[Exercise goal]:
Run through the records and, wherever a line holds the word "wird", return that line.

[Study material]:
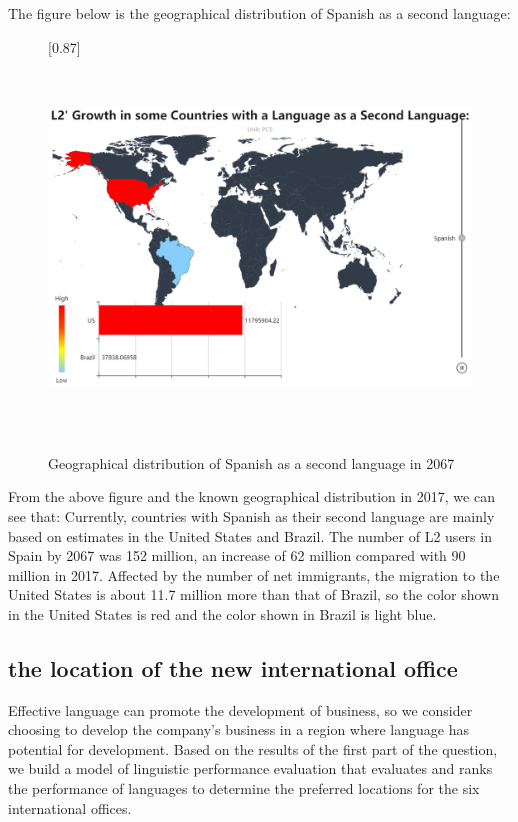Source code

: \par The figure below is the geographical distribution of Spanish as a second language:

\begin{figure}[H]
	\centering
	 \scalebox{0.87}[0.87]{%
	\includegraphics[width=1\linewidth,height=10cm]{figures/Spanish}
}
	\caption{Geographical distribution of Spanish as a second language in 2067}
	\label{fig:spanish}
\end{figure}

\par From the above figure and the known geographical distribution in 2017, we can see that: Currently, countries with Spanish as their second language are mainly based on estimates in the United States and Brazil. The number of L2 users in Spain by 2067 was 152 million, an increase of 62 million compared with 90 million in 2017. Affected by the number of net immigrants, the migration to the United States is about 11.7 million more than that of Brazil, so the color shown in the United States is red and the color shown in Brazil is light blue. 

\subsection{the location of the new international office}

\noindent Effective language can promote the development of business, so we consider choosing to develop the company's business in a region where language has potential for development. Based on the results of the first part of the question, we build a model of linguistic performance evaluation that evaluates and ranks the performance of languages to determine the preferred locations for the six international offices.

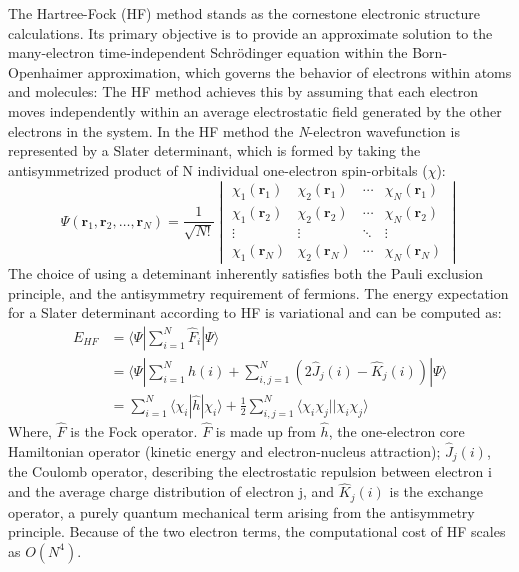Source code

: The Hartree-Fock (HF) method stands as the cornestone electronic structure calculations. Its primary objective is to provide an approximate solution to the many-electron time-independent Schrödinger equation within the Born-Openhaimer approximation, which governs the behavior of electrons within atoms and molecules:
The HF method achieves this by assuming that each electron moves independently within an average electrostatic field generated by the other electrons in the system. In the HF method the \textit{N}-electron wavefunction is represented by a Slater determinant, which is formed by taking the antisymmetrized product of N individual one-electron spin-orbitals ($\chi$):
\begin{equation}\label{eq:SlaterDet}
    \Psi(\mathbf{r}_1, \mathbf{r}_2, \dots, \mathbf{r}_N) = \frac{1}{\sqrt{N!}}
    \begin{vmatrix}
      \chi_1(\mathbf{r}_1) & \chi_2(\mathbf{r}_1) & \cdots & \chi_N(\mathbf{r}_1) \\
      \chi_1(\mathbf{r}_2) & \chi_2(\mathbf{r}_2) & \cdots & \chi_N(\mathbf{r}_2) \\
      \vdots & \vdots & \ddots & \vdots \\
      \chi_1(\mathbf{r}_N) & \chi_2(\mathbf{r}_N) & \cdots & \chi_N(\mathbf{r}_N)
    \end{vmatrix}
  \end{equation}
The choice of using a deteminant inherently satisfies both the Pauli exclusion principle, and the antisymmetry requirement of fermions. The energy expectation for a Slater determinant according to HF is variational and can be computed as:
\begin{equation}\label{EHF}
    \begin{aligned}
        E_{HF} &= \langle \Psi | \sum_{i=1}^{N} \hat{F}_i  | \Psi \rangle \\
            &= \langle \Psi | \sum_{i=1}^{N} \hat{h}(i) + \sum_{i,j=1}^{N} (2\hat{J}_j(i) - \hat{K}_j(i)) | \Psi \rangle\\ 
            &= \sum_{i=1}^{N} \langle \chi_i | \hat{h} | \chi_i \rangle + \frac{1}{2} \sum_{i,j=1}^{N} \langle \chi_i \chi_j || \chi_i \chi_j \rangle
    \end{aligned}
\end{equation}
Where, $\hat{F}$ is the Fock operator. $\hat{F}$ is made up from $\hat{h}$, the one-electron core Hamiltonian operator (kinetic energy and electron-nucleus attraction); $\hat{J}_j(i)$, the Coulomb operator, describing the electrostatic repulsion between electron i and the average charge distribution of electron j, and $\hat{K}_j(i)$ is the exchange operator, a purely quantum mechanical term arising from the antisymmetry principle. Because of the two electron terms, the computational cost of HF scales as $O(N^4)$. \\
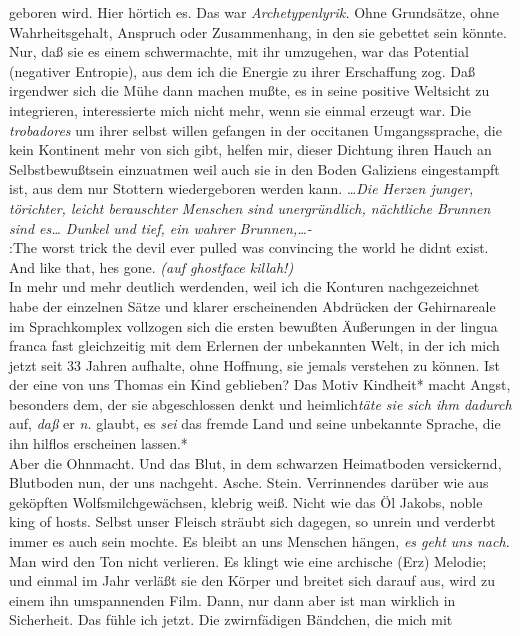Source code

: \documentclass[
]{article}
\begin{document}
geboren wird. Hier hörtich es. Das war \emph{Archetypenlyrik.} Ohne
Grundsätze, ohne Wahrheitsgehalt, Anspruch oder Zusammenhang, in den sie
gebettet sein könnte. Nur, daß sie es einem schwermachte, mit ihr
umzugehen, war das Potential (negativer Entropie), aus dem ich die
Energie zu ihrer Erschaffung zog. Daß irgendwer sich die Mühe dann
machen mußte, es in seine positive Weltsicht zu integrieren,
interessierte mich nicht mehr, wenn sie einmal erzeugt war. Die
\emph{trobadores} um ihrer selbst willen gefangen in der occitanen
Umgangssprache, die kein Kontinent mehr von sich gibt, helfen mir,
dieser Dichtung ihren Hauch an Selbstbewußtsein einzuatmen weil auch sie
in den Boden Galiziens eingestampft ist, aus dem nur Stottern
wiedergeboren werden kann. \ldots{}\emph{Die Herzen junger, törichter,
leicht berauschter Menschen sind unergründlich, nächtliche Brunnen sind
es\ldots{} Dunkel und tief, ein wahrer Brunnen,\ldots-}\\
:The worst trick the devil ever pulled was convincing the world he
didn\textquotesingle t exist. And like that, he\textquotesingle s gone.
\emph{(auf ghostface killah!)}\\
In mehr und mehr deutlich werdenden, weil ich die Konturen
nachgezeichnet habe der einzelnen Sätze und klarer erscheinenden
Abdrücken der Gehirnareale im Sprachkomplex vollzogen sich die ersten
bewußten Äußerungen in der lingua franca fast gleichzeitig mit dem
Erlernen der unbekannten Welt, in der ich mich jetzt seit 33 Jahren
aufhalte, ohne Hoffnung, sie jemals verstehen zu können. Ist der eine
von uns Thomas ein Kind geblieben? Das Motiv Kindheit* macht Angst,
besonders dem, der sie abgeschlossen denkt und heimlich\emph{täte sie
sich ihm dadurch} auf, \emph{daß} er \emph{n.} glaubt, es \emph{sei }das
fremde Land und seine unbekannte Sprache, die ihn hilflos erscheinen
lassen.*\\
Aber die Ohnmacht. Und das Blut, in dem schwarzen Heimatboden
versickernd, Blutboden nun, der uns nachgeht. Asche. Stein. Verrinnendes
darüber wie aus geköpften Wolfsmilchgewächsen, klebrig weiß. Nicht wie
das Öl Jakobs, noble king of hosts. Selbst unser Fleisch sträubt sich
dagegen, so unrein und verderbt immer es auch sein mochte. Es bleibt an
uns Menschen hängen, \emph{es geht uns nach. }Man wird den Ton nicht
verlieren. Es klingt wie eine archische (Erz) Melodie; und einmal im
Jahr verläßt sie den Körper und breitet sich darauf aus, wird zu einem
ihn umspannenden Film. Dann, nur dann aber ist man wirklich in
Sicherheit. Das fühle ich jetzt. Die zwirnfädigen Bändchen, die mich mit
\end{document}
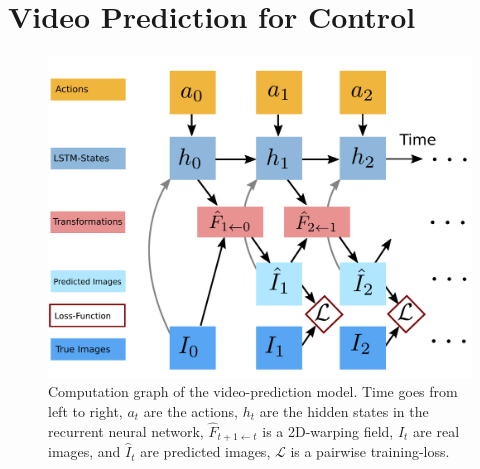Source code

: \section{Video Prediction for Control}
\label{sec:model}

\begin{figure}[t]
	\centering
	\includegraphics[width=0.9\columnwidth]{images_general/prediction_model.pdf}
	\caption{\small{Computation graph of the video-prediction model. Time goes from left to right, $a_t$ are the actions, $h_t$ are the hidden states in the recurrent neural network, $\hat{F}_{t+1 \leftarrow t}$ is a 2D-warping field, $I_t$ are real images, and $\hat{I}_t$ are predicted images, $\mathcal{L}$ is a pairwise training-loss.}}   
	\label{fig:prediction_model}
\end{figure}

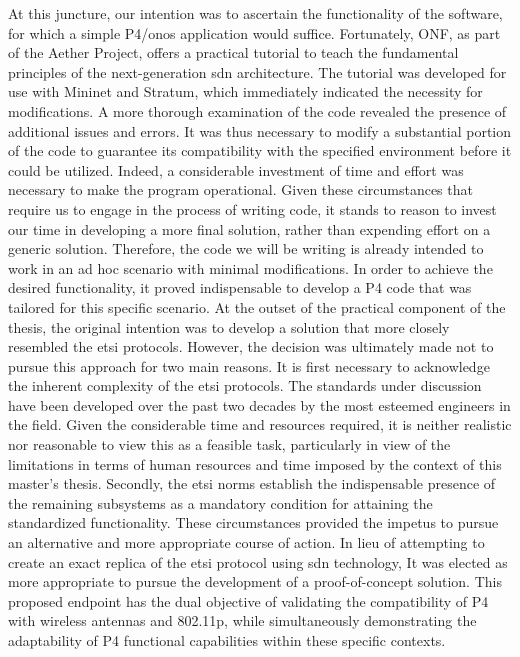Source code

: At this juncture, our intention was to ascertain the functionality of the software, for which a simple P4/\gls{onos} application would suffice. Fortunately, ONF, as part of the Aether Project, offers a practical tutorial to teach the fundamental principles of the next-generation \gls{sdn} architecture. The tutorial was developed for use with Mininet and Stratum, which immediately indicated the necessity for modifications. A more thorough examination of the code revealed the presence of additional issues and errors. It was thus necessary to modify a substantial portion of the code to guarantee its compatibility with the specified environment before it could be utilized. Indeed, a considerable investment of time and effort was necessary to make the program operational. Given these circumstances that require us to engage in the process of writing code, it stands to reason to invest our time in developing a more final solution, rather than expending effort on a generic solution. Therefore, the code we will be writing is already intended to work in an ad hoc scenario with minimal modifications.
In order to achieve the desired functionality, it proved indispensable to develop a P4 code that was tailored for this specific scenario. At the outset of the practical component of the thesis, the original intention was to develop a solution that more closely resembled the \gls{etsi} protocols. However, the decision was ultimately made not to pursue this approach for two main reasons. It is first necessary to acknowledge the inherent complexity of the \gls{etsi} protocols. The standards under discussion have been developed over the past two decades by the most esteemed engineers in the field. Given the considerable time and resources required, it is neither realistic nor reasonable to view this as a feasible task, particularly in view of the limitations in terms of human resources and time imposed by the context of this master's thesis. Secondly, the \gls{etsi} norms establish the indispensable presence of the remaining subsystems as a mandatory condition for attaining the standardized functionality. These circumstances provided the impetus to pursue an alternative and more appropriate course of action. 
In lieu of attempting to create an exact replica of the \gls{etsi} protocol using \gls{sdn} technology, It was elected as more appropriate to pursue the development of a proof-of-concept solution. This proposed endpoint has the dual objective of validating the compatibility of P4 with wireless antennas and 802.11p, while simultaneously demonstrating the adaptability of P4 functional capabilities within these specific contexts.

[Exercise solution]:
geboren wird. Hier hörtich es. Das war \emph{Archetypenlyrik.} Ohne
uns Menschen hängen, \emph{es geht uns nach. }Man wird den Ton nicht
Jahr verläßt sie den Körper und breitet sich darauf aus, wird zu einem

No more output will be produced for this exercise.